Intensywny początek zgrupowania kadry Nawałki

Pierwszy dzień bardzo intensywnego zgrupowania reprezentacji Polski był bardzo intensywny. Od samego rana w poznańskim hotelu Sheraton meldowali się kolejni kadrowicze – lista została zamknięta dopiero w trakcie kolacji, gdy wieczornym lotem z Hiszpanii do bazy „biało-czerwonych” dotarł, jako ostatni, Grzegorz Krychowiak - czytamy na portalu laczynaspilka.pl.
Poniedziałek stanął przede wszystkim pod znakiem wypełniania obowiązków marketingowych i promocyjnych. Przez dosłownie cały dzień członkowie narodowego zespołu, jeden po drugim, zjawiali w specjalnie przygotowanym w hotelowym centrum konferencyjnym studiu foto, by wziąć udział w sesji zdjęciowej w nowym komplecie strojów. Do obfotografowania było aż 22 piłkarzy.
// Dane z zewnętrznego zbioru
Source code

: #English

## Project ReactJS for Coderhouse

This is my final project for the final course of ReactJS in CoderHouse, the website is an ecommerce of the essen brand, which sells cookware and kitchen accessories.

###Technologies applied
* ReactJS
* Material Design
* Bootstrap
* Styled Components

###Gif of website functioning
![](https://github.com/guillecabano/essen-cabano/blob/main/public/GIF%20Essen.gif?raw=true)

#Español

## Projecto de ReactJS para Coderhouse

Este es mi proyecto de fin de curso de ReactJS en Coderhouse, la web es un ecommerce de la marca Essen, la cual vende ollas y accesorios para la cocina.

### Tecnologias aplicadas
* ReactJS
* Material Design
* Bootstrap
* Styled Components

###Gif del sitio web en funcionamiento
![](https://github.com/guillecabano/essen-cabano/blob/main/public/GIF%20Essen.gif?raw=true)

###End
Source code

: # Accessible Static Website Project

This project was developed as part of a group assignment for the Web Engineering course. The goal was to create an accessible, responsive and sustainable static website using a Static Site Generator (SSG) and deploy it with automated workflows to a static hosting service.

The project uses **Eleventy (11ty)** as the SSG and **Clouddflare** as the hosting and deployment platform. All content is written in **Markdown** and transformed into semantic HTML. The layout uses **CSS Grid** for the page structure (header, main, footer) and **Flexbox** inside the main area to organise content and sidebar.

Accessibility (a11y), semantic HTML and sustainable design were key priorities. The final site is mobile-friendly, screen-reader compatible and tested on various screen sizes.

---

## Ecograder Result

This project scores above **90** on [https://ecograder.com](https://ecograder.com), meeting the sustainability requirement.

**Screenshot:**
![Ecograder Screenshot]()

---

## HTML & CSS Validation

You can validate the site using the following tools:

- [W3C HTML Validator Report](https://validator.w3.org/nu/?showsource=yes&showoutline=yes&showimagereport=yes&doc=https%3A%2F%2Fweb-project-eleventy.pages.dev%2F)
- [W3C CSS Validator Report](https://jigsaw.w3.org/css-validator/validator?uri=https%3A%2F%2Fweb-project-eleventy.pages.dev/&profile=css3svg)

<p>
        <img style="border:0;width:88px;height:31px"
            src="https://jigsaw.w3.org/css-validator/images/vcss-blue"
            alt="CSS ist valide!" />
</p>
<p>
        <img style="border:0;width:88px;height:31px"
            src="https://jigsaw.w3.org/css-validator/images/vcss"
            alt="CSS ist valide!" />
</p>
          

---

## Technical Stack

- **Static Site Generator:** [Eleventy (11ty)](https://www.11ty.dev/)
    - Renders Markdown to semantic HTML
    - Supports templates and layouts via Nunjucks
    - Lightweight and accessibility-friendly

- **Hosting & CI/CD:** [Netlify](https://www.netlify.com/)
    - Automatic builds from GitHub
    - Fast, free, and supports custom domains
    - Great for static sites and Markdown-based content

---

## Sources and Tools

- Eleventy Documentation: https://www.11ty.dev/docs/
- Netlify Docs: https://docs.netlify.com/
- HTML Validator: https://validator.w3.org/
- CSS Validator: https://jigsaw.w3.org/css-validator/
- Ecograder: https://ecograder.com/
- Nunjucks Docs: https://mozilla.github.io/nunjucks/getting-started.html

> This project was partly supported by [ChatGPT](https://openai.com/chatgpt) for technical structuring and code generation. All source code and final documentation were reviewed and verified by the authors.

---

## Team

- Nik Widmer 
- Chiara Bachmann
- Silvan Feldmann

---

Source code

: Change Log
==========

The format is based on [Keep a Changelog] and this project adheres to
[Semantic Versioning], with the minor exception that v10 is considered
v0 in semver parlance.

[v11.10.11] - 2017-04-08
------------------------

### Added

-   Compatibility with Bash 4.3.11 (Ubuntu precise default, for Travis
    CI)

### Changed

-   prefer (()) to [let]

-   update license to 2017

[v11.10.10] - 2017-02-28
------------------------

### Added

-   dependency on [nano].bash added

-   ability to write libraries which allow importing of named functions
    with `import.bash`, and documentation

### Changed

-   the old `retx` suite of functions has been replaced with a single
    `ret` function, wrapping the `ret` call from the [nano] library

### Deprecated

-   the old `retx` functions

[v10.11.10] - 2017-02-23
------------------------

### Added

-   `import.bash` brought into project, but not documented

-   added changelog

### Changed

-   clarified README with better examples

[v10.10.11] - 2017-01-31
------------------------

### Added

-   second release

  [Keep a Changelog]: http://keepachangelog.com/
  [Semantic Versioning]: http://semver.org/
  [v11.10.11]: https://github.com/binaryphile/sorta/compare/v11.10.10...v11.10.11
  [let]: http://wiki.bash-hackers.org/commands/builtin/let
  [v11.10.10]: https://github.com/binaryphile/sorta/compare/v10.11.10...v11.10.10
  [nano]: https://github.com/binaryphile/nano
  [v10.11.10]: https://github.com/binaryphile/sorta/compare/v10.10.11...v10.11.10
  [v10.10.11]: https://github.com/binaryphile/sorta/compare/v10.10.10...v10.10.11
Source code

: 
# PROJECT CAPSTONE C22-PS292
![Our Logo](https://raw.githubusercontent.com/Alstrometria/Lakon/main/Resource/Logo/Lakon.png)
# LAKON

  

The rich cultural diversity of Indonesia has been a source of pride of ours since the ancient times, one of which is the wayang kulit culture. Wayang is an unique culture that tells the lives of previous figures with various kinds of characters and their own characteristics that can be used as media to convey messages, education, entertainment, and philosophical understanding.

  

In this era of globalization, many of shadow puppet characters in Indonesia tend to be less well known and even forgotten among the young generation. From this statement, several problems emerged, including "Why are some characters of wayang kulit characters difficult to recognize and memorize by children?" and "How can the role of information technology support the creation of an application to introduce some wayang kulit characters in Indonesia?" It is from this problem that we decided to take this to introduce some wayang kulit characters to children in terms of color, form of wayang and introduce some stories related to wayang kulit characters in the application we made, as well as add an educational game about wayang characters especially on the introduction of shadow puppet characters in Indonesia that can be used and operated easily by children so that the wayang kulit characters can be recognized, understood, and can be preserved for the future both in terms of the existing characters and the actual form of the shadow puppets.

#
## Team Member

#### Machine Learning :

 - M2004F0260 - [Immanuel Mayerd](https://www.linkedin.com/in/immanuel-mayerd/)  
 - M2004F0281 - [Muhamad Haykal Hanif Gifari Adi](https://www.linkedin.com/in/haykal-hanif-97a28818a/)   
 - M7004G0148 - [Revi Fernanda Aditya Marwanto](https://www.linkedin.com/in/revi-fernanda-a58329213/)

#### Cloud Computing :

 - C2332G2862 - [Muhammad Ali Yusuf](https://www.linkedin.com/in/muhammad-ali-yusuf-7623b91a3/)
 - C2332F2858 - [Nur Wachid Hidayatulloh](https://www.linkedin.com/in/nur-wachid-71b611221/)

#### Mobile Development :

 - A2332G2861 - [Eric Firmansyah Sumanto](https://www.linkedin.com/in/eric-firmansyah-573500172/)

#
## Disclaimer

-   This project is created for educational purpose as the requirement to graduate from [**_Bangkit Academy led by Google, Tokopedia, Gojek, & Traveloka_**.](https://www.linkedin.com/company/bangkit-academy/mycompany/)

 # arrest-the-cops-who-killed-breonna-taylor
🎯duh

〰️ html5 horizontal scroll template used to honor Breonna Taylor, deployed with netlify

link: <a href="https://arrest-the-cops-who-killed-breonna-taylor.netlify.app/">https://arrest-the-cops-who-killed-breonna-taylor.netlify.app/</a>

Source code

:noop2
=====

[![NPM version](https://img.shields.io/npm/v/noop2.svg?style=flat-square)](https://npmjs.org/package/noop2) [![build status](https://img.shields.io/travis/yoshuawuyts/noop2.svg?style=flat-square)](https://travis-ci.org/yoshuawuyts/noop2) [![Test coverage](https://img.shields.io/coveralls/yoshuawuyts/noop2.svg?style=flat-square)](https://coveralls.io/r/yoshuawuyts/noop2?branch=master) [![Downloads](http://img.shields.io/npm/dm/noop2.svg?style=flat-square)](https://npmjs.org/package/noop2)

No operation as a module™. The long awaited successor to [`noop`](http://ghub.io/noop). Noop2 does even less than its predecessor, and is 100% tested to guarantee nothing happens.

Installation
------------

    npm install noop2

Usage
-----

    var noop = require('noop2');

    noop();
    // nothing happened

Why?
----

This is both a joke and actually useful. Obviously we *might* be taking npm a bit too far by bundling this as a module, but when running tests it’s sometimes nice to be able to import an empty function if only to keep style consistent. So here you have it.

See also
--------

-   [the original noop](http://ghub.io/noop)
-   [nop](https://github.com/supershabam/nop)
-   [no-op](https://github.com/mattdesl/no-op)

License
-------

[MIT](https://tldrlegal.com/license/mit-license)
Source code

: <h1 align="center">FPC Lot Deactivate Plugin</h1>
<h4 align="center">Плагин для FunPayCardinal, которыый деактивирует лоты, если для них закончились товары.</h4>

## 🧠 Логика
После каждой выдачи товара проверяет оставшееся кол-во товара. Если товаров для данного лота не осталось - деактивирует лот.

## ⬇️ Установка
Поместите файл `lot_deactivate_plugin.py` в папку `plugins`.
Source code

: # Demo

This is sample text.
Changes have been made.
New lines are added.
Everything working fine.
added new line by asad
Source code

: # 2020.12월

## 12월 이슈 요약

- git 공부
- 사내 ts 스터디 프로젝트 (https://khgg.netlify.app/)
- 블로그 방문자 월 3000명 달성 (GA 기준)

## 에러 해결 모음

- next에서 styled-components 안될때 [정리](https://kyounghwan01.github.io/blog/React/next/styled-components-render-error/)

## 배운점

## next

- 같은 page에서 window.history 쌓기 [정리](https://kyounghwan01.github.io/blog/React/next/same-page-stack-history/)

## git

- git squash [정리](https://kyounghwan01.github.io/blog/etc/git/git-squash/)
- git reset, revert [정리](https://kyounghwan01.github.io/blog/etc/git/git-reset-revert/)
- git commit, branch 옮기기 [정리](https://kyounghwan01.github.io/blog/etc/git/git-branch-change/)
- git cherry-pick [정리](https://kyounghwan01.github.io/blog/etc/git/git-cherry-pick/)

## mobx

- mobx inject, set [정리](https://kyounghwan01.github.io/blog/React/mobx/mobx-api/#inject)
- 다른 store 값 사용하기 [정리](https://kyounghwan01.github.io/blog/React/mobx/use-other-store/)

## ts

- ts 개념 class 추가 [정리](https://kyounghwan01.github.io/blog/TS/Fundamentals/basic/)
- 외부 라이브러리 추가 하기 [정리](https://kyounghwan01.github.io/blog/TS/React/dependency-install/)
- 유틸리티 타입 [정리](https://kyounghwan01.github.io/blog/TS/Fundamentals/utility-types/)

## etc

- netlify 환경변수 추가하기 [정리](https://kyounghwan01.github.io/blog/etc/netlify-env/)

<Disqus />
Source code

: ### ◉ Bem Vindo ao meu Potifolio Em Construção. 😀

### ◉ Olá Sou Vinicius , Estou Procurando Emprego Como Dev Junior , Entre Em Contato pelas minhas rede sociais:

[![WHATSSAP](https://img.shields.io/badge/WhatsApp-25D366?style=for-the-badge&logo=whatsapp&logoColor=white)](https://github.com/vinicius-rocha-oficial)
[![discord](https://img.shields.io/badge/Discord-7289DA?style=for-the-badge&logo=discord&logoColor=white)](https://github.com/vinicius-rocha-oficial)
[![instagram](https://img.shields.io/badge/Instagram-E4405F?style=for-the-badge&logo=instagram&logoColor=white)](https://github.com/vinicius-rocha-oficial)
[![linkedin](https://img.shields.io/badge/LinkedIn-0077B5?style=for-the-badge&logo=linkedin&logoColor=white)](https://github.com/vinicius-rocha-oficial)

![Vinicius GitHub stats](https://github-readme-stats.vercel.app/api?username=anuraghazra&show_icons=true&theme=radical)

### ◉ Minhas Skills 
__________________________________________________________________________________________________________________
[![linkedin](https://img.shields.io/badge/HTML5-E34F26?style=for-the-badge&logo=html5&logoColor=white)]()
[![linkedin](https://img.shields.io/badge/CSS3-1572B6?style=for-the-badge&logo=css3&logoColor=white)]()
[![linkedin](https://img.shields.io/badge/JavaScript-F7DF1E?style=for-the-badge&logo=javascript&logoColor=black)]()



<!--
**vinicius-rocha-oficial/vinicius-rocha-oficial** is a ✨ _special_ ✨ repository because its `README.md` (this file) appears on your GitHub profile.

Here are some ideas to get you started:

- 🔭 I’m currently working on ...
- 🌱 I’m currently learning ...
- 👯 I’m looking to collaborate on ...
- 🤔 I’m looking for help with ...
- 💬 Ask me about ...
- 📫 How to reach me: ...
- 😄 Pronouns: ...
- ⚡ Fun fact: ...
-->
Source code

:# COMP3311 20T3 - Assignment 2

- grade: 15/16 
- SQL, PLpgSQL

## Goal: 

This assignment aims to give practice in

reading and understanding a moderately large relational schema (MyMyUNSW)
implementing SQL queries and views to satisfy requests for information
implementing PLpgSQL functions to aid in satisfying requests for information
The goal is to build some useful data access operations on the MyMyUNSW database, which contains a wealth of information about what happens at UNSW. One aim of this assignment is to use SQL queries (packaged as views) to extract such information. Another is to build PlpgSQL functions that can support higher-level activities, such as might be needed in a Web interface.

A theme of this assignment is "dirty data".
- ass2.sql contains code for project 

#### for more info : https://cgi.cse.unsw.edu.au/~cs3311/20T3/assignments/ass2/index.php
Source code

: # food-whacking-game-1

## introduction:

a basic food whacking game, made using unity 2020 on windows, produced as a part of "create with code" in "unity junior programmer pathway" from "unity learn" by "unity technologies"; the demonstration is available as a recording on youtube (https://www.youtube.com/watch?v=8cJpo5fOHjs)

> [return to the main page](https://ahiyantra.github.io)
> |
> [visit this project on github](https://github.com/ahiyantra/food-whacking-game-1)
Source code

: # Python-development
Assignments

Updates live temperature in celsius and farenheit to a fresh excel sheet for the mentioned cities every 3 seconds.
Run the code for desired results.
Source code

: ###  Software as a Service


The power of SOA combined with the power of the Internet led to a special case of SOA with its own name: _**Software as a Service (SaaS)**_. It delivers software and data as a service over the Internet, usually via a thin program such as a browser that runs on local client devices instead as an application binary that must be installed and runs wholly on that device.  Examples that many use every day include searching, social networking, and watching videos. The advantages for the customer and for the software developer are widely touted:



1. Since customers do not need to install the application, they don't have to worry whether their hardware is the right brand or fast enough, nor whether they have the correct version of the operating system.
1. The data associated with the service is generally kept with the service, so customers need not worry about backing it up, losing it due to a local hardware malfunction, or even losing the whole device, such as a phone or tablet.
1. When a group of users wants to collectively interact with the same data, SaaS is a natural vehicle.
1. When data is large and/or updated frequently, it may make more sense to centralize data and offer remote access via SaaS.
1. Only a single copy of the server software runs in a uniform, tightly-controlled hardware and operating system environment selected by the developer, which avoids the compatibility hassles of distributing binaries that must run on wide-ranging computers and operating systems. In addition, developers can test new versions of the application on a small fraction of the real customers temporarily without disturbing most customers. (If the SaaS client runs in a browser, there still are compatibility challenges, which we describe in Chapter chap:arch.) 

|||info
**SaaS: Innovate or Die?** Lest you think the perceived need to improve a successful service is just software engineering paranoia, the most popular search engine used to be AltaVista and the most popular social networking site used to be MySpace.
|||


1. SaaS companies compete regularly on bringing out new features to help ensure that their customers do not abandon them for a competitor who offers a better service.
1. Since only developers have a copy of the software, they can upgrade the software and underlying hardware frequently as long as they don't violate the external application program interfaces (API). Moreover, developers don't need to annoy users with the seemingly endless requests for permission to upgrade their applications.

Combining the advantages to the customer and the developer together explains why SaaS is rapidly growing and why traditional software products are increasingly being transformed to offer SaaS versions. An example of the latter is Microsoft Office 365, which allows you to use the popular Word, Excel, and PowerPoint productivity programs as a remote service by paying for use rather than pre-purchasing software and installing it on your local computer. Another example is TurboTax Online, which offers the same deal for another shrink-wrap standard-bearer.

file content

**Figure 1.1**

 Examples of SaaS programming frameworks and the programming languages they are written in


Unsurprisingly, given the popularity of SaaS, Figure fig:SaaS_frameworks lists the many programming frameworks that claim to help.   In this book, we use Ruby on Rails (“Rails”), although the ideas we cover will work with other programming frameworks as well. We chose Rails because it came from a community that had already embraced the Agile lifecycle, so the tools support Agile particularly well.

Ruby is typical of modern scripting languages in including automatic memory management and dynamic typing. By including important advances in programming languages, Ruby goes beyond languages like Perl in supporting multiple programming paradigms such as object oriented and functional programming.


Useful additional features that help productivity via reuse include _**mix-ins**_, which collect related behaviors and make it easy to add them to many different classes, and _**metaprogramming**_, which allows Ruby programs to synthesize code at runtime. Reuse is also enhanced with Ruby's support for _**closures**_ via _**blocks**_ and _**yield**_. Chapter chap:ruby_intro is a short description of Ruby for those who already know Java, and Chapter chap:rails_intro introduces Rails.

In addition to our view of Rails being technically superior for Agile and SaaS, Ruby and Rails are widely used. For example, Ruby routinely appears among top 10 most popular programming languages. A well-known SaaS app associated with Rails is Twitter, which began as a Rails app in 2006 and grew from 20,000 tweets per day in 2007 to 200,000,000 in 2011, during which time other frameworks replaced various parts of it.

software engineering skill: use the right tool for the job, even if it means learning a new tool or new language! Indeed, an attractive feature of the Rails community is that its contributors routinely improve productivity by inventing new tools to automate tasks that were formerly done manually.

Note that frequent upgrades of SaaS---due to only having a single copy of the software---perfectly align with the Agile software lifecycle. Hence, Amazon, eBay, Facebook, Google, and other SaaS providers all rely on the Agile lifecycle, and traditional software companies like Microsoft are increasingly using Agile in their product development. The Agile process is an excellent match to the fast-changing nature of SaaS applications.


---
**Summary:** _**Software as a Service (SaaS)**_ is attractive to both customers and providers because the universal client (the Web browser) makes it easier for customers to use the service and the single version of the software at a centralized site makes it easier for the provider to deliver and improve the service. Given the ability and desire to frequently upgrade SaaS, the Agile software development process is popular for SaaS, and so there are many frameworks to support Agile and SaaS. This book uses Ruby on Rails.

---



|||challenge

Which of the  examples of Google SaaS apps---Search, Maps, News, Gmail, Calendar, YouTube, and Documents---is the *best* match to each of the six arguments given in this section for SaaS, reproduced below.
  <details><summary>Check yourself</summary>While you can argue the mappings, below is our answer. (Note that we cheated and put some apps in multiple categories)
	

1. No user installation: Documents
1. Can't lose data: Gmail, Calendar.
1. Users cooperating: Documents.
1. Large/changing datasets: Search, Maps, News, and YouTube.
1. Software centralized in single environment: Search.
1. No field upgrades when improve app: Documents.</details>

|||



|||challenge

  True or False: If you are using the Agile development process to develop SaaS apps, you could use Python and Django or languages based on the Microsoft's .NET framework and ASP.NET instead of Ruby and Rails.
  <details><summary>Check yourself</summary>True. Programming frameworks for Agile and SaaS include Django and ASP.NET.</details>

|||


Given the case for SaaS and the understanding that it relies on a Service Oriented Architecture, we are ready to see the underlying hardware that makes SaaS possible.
Trzej pozostali z powołanej 25-tki – Piotr Zieliński, Karol Linetty i Igor Lewczuk – do zdjęć pozowali już wczoraj wieczorem. Dziś ekipa fotograficzna rozpoczęła pracę wcześnie rano, od Michała Pazdana, a skończyła na Arkadiuszu Miliku około godziny… 22:30.
Dalsza część tekstu pod wideo
Spore zainteresowanie oczekujących w hotelowym lobby dziennikarzy i kibiców wzbudził przyjazd czterech nowych-starych kadrowiczów: Łukasza Teodorczyka, Igora Lewczuka, Filipa Starzyńskiego i Pawła Wszołka. Ten ostatni na ponowne powołanie do reprezentacji czekał niemal dwa lata. – Trochę się dłużyło – przyznał. – I naprawdę bardzo się cieszę, że dostałem szansę od trenera. Wiem, że decyzję tę poprzedziła kilkumiesięczna obserwacja moich występów we Włoszech. Przez ten okres pracowałem nad słabszymi stronami i na pewno rozwinąłem się jako zawodnik. Przyjechałem, by pokazać, że na to powołanie zasłużyłem.
Na wtorkowy poranek, niedługo po śniadaniu, selekcjoner Nawałka zaplanował pierwszą wspólną odprawę taktyczną, w trakcie której przeanalizowany zostanie m.in. ostatni mecz reprezentacji – listopadowa wygrana z Czechami we Wrocławiu.